== TASK REQUIREMENTS ==
The records below are to be written out exactly, with every picture omitted.

**** SUPPLIED RECORDS

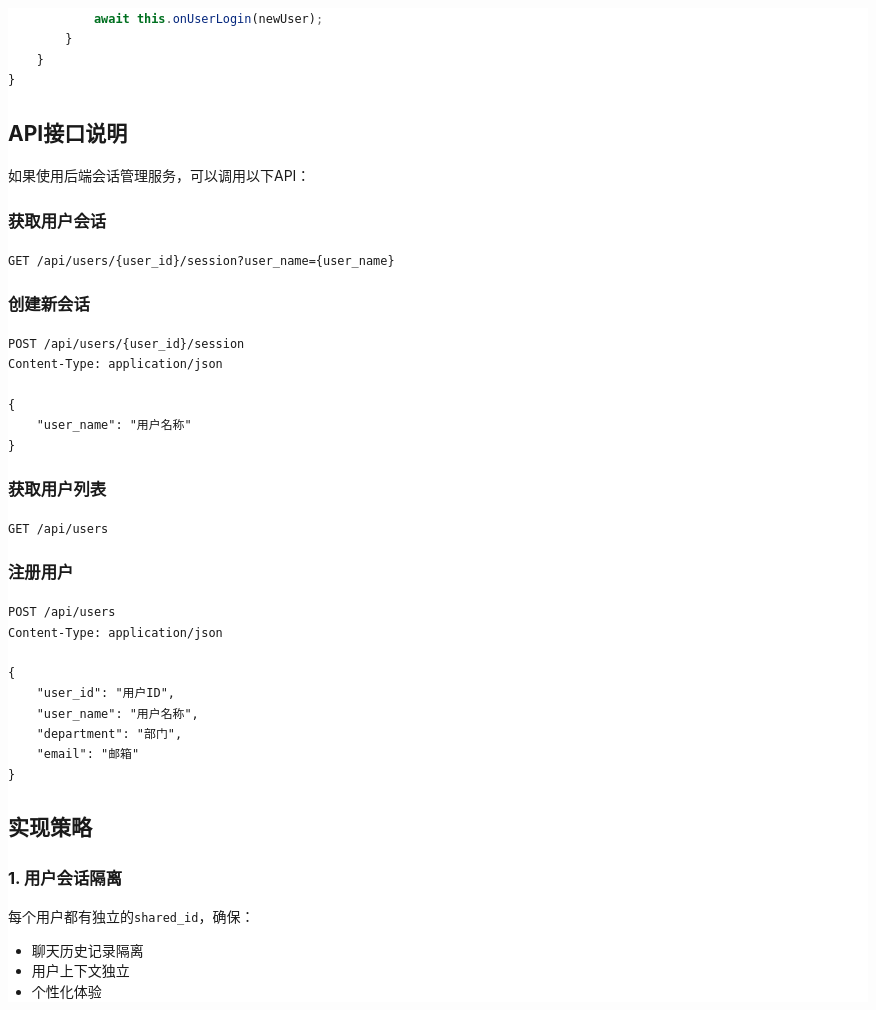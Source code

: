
 ```javascript
            await this.onUserLogin(newUser);
        }
    }
}
```

## API接口说明

如果使用后端会话管理服务，可以调用以下API：

### 获取用户会话
```http
GET /api/users/{user_id}/session?user_name={user_name}
```

### 创建新会话
```http
POST /api/users/{user_id}/session
Content-Type: application/json

{
    "user_name": "用户名称"
}
```

### 获取用户列表
```http
GET /api/users
```

### 注册用户
```http
POST /api/users
Content-Type: application/json

{
    "user_id": "用户ID",
    "user_name": "用户名称",
    "department": "部门",
    "email": "邮箱"
}
```

## 实现策略

### 1. 用户会话隔离
每个用户都有独立的`shared_id`，确保：
- 聊天历史记录隔离
- 用户上下文独立
- 个性化体验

********

== ANSWER TO THIS PROBLEM ==
Source code

:
 ```javascript
            await this.onUserLogin(newUser);
        }
    }
}
```

## API接口说明

如果使用后端会话管理服务，可以调用以下API：

### 获取用户会话
```http
GET /api/users/{user_id}/session?user_name={user_name}
```

### 创建新会话
```http
POST /api/users/{user_id}/session
Content-Type: application/json

{
    "user_name": "用户名称"
}
```

### 获取用户列表
```http
GET /api/users
```

### 注册用户
```http
POST /api/users
Content-Type: application/json

{
    "user_id": "用户ID",
    "user_name": "用户名称",
    "department": "部门",
    "email": "邮箱"
}
```

## 实现策略

### 1. 用户会话隔离
每个用户都有独立的`shared_id`，确保：
- 聊天历史记录隔离
- 用户上下文独立
- 个性化体验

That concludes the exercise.